WHAT IS BEING ASKED ▸
Pull every line containing "started" from the data.

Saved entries
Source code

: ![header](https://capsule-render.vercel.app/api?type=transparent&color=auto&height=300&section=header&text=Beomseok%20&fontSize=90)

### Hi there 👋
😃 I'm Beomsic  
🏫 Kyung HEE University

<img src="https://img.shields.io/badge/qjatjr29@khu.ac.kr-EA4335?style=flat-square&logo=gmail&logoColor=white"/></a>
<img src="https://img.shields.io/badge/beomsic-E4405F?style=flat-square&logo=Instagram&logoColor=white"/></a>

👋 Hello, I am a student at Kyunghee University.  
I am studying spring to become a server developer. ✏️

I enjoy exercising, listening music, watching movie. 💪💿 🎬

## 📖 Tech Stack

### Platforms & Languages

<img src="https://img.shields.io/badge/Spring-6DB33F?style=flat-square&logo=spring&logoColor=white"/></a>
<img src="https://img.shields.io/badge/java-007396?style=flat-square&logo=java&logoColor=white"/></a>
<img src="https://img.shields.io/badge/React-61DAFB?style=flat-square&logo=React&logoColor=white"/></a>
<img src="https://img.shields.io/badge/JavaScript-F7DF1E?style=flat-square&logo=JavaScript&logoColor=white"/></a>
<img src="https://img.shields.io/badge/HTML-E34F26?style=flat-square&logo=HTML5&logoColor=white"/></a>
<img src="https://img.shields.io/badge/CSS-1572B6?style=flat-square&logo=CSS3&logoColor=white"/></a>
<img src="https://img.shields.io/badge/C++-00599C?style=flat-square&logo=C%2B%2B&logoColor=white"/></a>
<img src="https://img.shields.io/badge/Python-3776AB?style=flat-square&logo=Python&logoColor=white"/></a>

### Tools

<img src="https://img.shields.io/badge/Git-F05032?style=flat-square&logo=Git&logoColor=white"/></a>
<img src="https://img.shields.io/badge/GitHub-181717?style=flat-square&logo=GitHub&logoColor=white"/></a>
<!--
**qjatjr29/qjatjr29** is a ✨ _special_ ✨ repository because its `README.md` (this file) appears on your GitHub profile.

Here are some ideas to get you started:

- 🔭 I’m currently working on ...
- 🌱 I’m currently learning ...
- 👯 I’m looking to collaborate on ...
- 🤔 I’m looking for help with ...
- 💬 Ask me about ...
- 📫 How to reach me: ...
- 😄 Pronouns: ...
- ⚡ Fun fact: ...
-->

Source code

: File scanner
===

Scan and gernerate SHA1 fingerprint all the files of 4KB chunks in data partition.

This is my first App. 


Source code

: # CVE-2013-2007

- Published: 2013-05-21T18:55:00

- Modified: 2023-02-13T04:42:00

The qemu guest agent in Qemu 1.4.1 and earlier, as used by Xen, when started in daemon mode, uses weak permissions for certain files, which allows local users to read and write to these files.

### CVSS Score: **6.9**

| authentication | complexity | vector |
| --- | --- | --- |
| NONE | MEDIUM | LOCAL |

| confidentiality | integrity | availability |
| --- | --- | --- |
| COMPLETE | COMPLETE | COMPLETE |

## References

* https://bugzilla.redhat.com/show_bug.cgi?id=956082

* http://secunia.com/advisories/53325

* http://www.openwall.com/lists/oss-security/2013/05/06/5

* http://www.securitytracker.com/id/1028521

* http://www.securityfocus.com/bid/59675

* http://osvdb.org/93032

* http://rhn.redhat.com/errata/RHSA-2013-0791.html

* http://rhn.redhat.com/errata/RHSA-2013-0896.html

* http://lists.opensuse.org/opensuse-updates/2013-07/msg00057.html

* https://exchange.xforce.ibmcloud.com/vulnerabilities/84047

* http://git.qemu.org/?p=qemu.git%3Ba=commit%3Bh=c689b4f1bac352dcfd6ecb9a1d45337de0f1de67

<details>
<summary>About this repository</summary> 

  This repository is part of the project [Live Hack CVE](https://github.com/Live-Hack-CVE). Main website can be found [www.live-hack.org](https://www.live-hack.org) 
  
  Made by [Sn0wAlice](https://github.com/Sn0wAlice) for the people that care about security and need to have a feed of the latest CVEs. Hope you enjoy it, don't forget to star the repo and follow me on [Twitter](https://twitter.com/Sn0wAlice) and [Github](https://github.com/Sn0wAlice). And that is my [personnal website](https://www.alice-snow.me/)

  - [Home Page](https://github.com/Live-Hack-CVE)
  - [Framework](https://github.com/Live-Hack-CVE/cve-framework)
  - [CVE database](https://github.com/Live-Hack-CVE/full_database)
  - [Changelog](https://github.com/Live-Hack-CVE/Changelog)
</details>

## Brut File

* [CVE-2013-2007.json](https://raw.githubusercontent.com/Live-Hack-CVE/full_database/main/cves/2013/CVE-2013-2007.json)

COMPLETED TASK ▸
Here are some ideas to get you started:
The qemu guest agent in Qemu 1.4.1 and earlier, as used by Xen, when started in daemon mode, uses weak permissions for certain files, which allows local users to read and write to these files.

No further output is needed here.